[EXCERPTED RECORDS Boundary: Start]

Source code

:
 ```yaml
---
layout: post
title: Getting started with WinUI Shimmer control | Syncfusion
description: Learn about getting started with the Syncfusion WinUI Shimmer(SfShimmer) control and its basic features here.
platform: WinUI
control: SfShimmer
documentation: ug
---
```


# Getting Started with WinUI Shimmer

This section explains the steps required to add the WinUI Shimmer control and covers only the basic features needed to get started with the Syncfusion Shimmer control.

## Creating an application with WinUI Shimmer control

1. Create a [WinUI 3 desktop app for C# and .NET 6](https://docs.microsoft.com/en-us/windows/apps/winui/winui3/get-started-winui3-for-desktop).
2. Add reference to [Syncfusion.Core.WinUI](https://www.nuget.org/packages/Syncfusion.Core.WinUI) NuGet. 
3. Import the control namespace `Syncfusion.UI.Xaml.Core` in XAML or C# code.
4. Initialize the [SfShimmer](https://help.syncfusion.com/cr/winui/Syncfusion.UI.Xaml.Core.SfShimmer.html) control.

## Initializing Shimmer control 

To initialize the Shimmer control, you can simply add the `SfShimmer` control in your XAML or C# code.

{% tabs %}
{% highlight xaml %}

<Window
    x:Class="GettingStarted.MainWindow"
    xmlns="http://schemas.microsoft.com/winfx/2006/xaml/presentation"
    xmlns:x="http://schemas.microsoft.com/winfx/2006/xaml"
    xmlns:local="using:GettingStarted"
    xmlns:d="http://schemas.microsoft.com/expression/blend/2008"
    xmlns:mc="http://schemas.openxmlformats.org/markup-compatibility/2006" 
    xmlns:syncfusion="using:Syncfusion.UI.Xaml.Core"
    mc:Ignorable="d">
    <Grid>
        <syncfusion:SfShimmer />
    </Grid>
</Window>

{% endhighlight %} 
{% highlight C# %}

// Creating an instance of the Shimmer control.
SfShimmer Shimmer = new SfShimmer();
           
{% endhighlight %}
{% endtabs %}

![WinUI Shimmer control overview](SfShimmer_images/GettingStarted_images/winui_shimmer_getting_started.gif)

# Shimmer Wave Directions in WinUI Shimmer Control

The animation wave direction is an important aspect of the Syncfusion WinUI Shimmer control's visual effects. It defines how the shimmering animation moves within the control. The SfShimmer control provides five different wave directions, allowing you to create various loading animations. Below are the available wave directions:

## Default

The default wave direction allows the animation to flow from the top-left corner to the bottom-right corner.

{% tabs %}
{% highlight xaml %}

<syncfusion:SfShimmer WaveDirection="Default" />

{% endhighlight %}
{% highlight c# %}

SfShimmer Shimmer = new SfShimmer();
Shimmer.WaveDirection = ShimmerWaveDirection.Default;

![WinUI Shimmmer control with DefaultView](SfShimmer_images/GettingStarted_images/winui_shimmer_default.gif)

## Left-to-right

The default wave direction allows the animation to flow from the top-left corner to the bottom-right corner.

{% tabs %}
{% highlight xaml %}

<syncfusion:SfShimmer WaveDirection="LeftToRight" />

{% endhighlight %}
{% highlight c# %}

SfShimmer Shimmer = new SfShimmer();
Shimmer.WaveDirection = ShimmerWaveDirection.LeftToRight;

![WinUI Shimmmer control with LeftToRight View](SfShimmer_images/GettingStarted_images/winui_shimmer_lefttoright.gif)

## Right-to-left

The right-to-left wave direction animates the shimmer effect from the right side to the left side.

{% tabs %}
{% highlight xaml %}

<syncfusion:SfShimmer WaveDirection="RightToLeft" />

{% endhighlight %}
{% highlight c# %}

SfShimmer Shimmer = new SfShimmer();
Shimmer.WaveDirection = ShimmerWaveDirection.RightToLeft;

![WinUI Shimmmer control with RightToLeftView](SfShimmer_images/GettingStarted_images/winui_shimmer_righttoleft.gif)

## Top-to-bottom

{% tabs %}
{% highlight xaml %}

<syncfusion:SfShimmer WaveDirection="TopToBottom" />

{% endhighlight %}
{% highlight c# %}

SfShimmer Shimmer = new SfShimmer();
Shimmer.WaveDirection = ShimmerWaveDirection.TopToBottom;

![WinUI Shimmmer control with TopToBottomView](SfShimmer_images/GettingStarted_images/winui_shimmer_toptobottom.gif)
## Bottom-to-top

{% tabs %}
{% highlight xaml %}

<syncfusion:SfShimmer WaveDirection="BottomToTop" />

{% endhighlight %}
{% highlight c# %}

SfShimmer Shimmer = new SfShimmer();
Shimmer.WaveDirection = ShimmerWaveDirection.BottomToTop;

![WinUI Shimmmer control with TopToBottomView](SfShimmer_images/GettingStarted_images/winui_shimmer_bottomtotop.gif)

[EXCERPTED RECORDS Boundary: End]

• **EXERCISE OBJECTIVE**: Copy out each line of the records that holds the string "winfx".

• **SOLUTION FOR THIS TASK**:
    xmlns="http://schemas.microsoft.com/winfx/2006/xaml/presentation"
    xmlns:x="http://schemas.microsoft.com/winfx/2006/xaml"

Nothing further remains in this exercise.